Segment Open

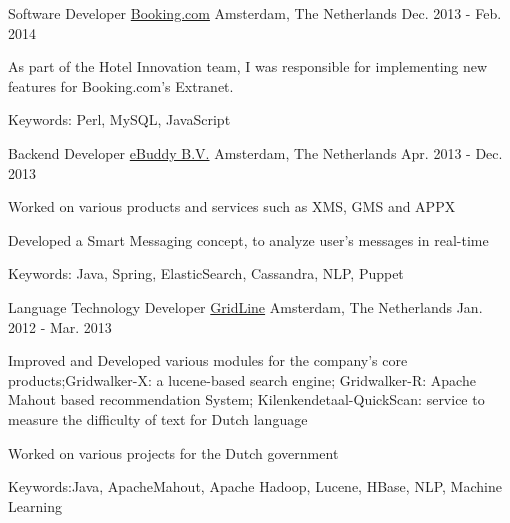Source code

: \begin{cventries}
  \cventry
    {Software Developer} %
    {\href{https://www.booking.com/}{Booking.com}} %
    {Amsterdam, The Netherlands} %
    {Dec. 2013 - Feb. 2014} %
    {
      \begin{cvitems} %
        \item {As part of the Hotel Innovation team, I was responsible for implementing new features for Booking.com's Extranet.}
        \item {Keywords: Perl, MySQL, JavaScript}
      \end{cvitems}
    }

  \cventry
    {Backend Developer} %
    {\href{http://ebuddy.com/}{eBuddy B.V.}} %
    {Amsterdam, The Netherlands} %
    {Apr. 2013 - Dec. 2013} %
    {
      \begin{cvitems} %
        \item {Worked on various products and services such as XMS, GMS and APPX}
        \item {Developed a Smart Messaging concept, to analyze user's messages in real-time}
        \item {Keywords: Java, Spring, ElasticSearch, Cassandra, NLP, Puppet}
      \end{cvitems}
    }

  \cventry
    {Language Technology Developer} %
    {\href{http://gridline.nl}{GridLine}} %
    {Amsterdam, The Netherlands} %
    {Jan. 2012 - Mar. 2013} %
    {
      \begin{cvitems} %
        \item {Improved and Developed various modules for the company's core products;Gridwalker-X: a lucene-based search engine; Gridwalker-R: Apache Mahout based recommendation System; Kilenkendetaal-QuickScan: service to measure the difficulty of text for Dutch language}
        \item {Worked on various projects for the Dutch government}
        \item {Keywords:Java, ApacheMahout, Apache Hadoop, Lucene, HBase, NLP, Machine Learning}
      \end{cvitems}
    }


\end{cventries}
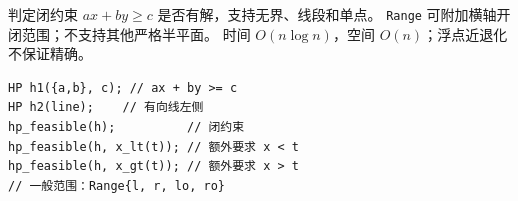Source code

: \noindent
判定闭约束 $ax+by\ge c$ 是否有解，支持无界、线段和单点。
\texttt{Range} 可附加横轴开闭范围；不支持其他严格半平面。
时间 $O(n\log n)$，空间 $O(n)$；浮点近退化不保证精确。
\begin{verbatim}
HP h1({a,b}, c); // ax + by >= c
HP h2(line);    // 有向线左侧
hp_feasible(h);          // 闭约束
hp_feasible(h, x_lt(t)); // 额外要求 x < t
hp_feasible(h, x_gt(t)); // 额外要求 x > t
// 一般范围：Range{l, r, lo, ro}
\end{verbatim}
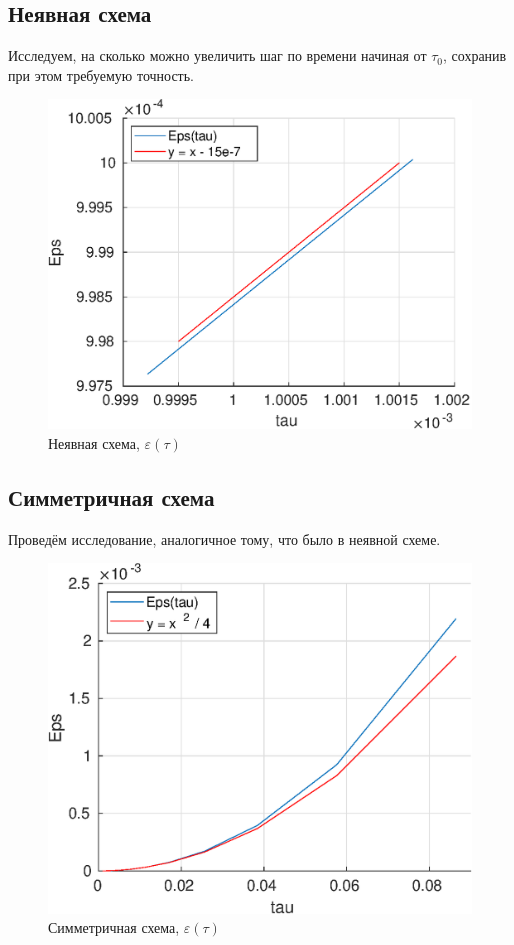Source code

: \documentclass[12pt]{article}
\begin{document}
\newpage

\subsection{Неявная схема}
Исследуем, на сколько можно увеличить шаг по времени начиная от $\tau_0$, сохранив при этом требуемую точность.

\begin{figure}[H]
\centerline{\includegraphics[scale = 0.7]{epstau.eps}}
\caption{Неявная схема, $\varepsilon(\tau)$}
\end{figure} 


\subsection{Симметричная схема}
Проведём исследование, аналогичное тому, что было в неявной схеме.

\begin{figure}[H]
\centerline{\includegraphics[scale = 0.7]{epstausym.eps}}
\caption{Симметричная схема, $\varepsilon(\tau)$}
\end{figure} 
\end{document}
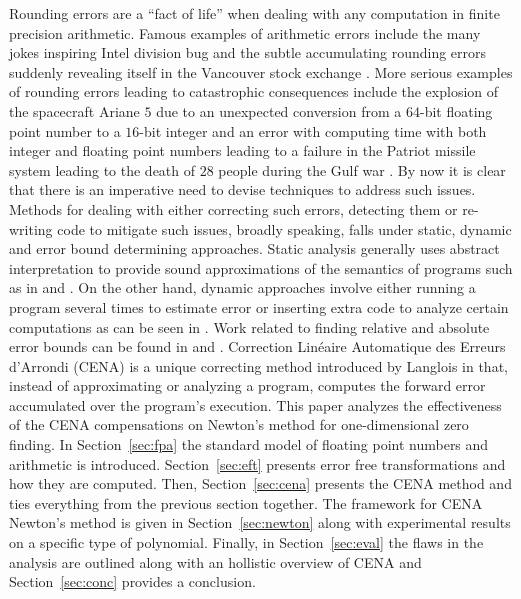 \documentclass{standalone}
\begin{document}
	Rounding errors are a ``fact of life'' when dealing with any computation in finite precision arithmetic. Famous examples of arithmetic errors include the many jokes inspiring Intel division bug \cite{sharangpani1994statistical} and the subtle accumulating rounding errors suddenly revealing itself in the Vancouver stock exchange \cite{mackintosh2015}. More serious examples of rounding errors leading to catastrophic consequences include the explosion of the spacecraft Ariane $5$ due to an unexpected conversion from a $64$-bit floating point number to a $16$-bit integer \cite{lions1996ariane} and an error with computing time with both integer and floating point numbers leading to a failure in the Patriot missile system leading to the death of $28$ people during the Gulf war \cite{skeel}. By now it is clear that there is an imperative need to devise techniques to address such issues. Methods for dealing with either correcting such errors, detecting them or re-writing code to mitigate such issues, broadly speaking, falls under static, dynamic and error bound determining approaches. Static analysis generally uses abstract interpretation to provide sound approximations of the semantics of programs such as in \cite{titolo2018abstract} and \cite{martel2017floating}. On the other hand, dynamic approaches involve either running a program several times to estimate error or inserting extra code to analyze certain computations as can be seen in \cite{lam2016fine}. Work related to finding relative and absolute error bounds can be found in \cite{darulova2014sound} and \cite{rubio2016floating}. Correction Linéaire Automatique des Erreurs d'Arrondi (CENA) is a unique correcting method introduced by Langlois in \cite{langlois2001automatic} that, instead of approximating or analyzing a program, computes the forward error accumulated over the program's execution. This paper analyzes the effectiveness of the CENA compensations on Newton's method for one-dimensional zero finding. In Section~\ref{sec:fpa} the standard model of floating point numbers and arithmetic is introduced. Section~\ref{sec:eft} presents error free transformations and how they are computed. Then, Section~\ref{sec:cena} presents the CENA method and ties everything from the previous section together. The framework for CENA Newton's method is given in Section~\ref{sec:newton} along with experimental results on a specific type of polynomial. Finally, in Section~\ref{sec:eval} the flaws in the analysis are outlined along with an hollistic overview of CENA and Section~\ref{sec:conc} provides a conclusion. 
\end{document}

Segment Closed

**About this task:**
Copy each line of the preceding data that contains the string "varepsilon".

**Reply to the task:**
\caption{Неявная схема, $\varepsilon(\tau)$}
\caption{Симметричная схема, $\varepsilon(\tau)$}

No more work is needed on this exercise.